Organization in the New Year: Understanding Family of Origin Patterns
Part Two of our Series on Getting Organized
In our previous post, we explored how awareness of the need to change is fundamental to manifesting change. In relation to behaviors that promote disorganization, chaotic thinking and low self-worth, you cannot change until you recognize the pros and cons. At the same time, it can help to understand why you behave the way you do. For most people, behavioral tendencies trace back to their families of origin. Unlike the people with whom you currently live, your family of origin includes your mother, father and siblings. It is from these people a person learns how to process emotion, communicate and get needs met. It is also how people learn many of their values. If you were raised in an environment where organizational skills were never taught, you are likely to struggle with disorganization in your adult life. Likewise, if you grew up in an abusive environment, you are apt to experience low self-worth, especially if genetic tendencies were paired with negative environmental factors. Examples of problematic instances occurring early in life include:
- Childhood trauma (sexual, physical or emotional abuse)

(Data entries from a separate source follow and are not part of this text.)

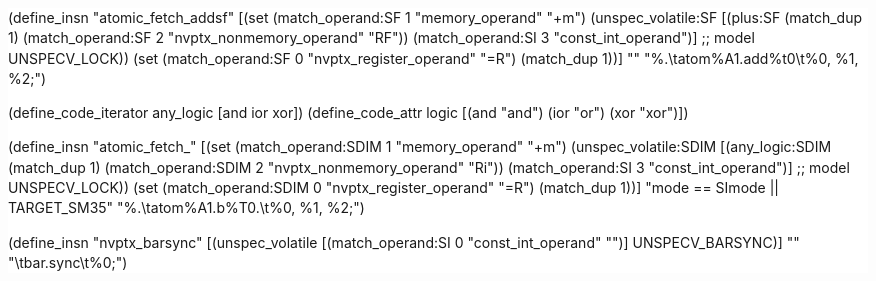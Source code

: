 (define_insn "atomic_fetch_addsf"
  [(set (match_operand:SF 1 "memory_operand" "+m")
	(unspec_volatile:SF
	 [(plus:SF (match_dup 1)
		   (match_operand:SF 2 "nvptx_nonmemory_operand" "RF"))
	   (match_operand:SI 3 "const_int_operand")]		;; model
	  UNSPECV_LOCK))
   (set (match_operand:SF 0 "nvptx_register_operand" "=R")
	(match_dup 1))]
  ""
  "%.\\tatom%A1.add%t0\\t%0, %1, %2;")

(define_code_iterator any_logic [and ior xor])
(define_code_attr logic [(and "and") (ior "or") (xor "xor")])

(define_insn "atomic_fetch_<logic><mode>"
  [(set (match_operand:SDIM 1 "memory_operand" "+m")
	(unspec_volatile:SDIM
	  [(any_logic:SDIM (match_dup 1)
			   (match_operand:SDIM 2 "nvptx_nonmemory_operand" "Ri"))
	   (match_operand:SI 3 "const_int_operand")]		;; model
	  UNSPECV_LOCK))
   (set (match_operand:SDIM 0 "nvptx_register_operand" "=R")
	(match_dup 1))]
  "<MODE>mode == SImode || TARGET_SM35"
  "%.\\tatom%A1.b%T0.<logic>\\t%0, %1, %2;")

(define_insn "nvptx_barsync"
  [(unspec_volatile [(match_operand:SI 0 "const_int_operand" "")]
		    UNSPECV_BARSYNC)]
  ""
  "\\tbar.sync\\t%0;")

- Harsh or critical parenting styles
- Dismissing or rejecting parenting styles
- Living in a chaotic, chronically disorganized or fear-based environment
- Witnessing a high-conflict, volatile relationship between parents
In many instances, people struggle to adopt healthier behaviors without addressing underlying childhood issues. In simple terms, they cannot move forward in the present without healing from the past. Family of origin therapy can help by uncovering links between emotional, behavioral and relational issues and family of origin experiences with primary caregivers, parents and/or families in general. While it's not always easy to address painful memories from the past, it can be an effective way for a person to move past old wounds and successfully re-adjust his or her lens on life to one of clarity and hope.
If you suspect that family of origin issues might be behind your disorganization, chaotic thinking or low self-worth, consider talking to a therapist. Once you raise your level of consciousness, you can start taking steps toward getting more organized. In our next post, we'll explore how you can move further along in the transtheoretical model and ultimately sustain positive behaviors without experiencing temptation toward returning to problematic habits.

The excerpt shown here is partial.